Min hésita une fraction de seconde avant de répondre : « Elle va aussi bien qu’on peut s’y attendre. » Min se doutait que si elle leur racontait le traitement que subissait Egwene en cet instant précis, Nynaeve foncerait vraisemblablement là-bas comme une furie pour essayer d’y mettre fin. Ô Lumière, fais-lui courber sa nuque raide juste une fois avant qu’elles ne la lui brisent d’abord plus qu’à moitié. « Malheureusement, je me demande comment la sortir de là. J’ai trouvé un capitaine qui, je crois, nous embarquera si nous réussissons à gagner son bateau avec elle – il ne veut pas nous aider à moins que nous n’allions jusque-là, et je ne dirai pas que je l’en blâme – mais je n’ai aucune idée de la façon de parvenir même à ça.

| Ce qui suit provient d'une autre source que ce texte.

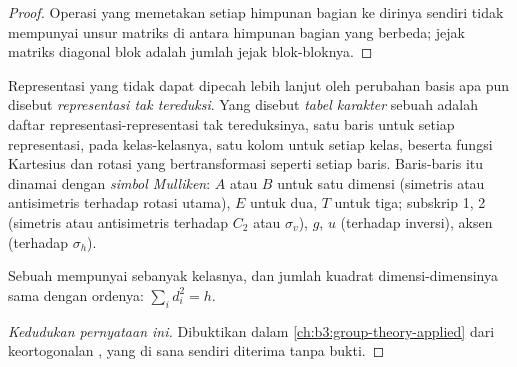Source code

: \begin{proof}
Operasi yang memetakan setiap himpunan bagian ke dirinya sendiri tidak
mempunyai unsur matriks di antara himpunan bagian yang berbeda; jejak matriks
diagonal blok adalah jumlah jejak blok-bloknya.
\end{proof}

\begin{definition}\label{def:b3:point-groups:irrep}
Representasi yang tidak dapat dipecah lebih lanjut oleh perubahan basis apa
pun disebut \emph{representasi tak
tereduksi}. Yang disebut \emph{tabel karakter} sebuah
 adalah daftar  representasi-representasi tak tereduksinya,
satu baris untuk setiap representasi, pada kelas-kelasnya, satu kolom untuk
setiap kelas, beserta fungsi Kartesius dan rotasi yang bertransformasi
seperti setiap baris. Baris-baris itu dinamai dengan \emph{simbol
Mulliken}: $A$ atau $B$ untuk satu dimensi (simetris
atau antisimetris terhadap rotasi utama), $E$ untuk dua, $T$ untuk tiga;
subskrip 1, 2 (simetris atau antisimetris terhadap $C_2$ atau $\sigma_v$),
$g$, $u$ (terhadap inversi), aksen (terhadap $\sigma_h$).
\end{definition}

\begin{proposition}\label{prop:b3:point-groups:irrep-count}
Sebuah  mempunyai  sebanyak kelasnya, dan
jumlah kuadrat dimensi-dimensinya sama dengan ordenya: $\sum_id_i^2 = h$.
\end{proposition}
\begin{proof}[Kedudukan pernyataan ini]
Dibuktikan dalam \cref{ch:b3:group-theory-applied} dari keortogonalan
, yang di sana sendiri diterima tanpa bukti.
\end{proof}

— Un bateau, répéta Nynaeve songeuse. J’avais eu l’intention de partir à cheval vers l’est, mais je dois reconnaître que cela m’inquiète assez. D’après ce que j’ai compris, il faudrait que nous ayons presque laissé derrière nous la Pointe de Toman pour échapper complètement aux patrouilles seanchanes, et il y a des rumeurs de batailles dans la Plaine d’Almoth. Je n’avais pas pensé à un bateau. Nous avons des chevaux et pas d’argent pour payer notre passage. Combien désire cet homme ? »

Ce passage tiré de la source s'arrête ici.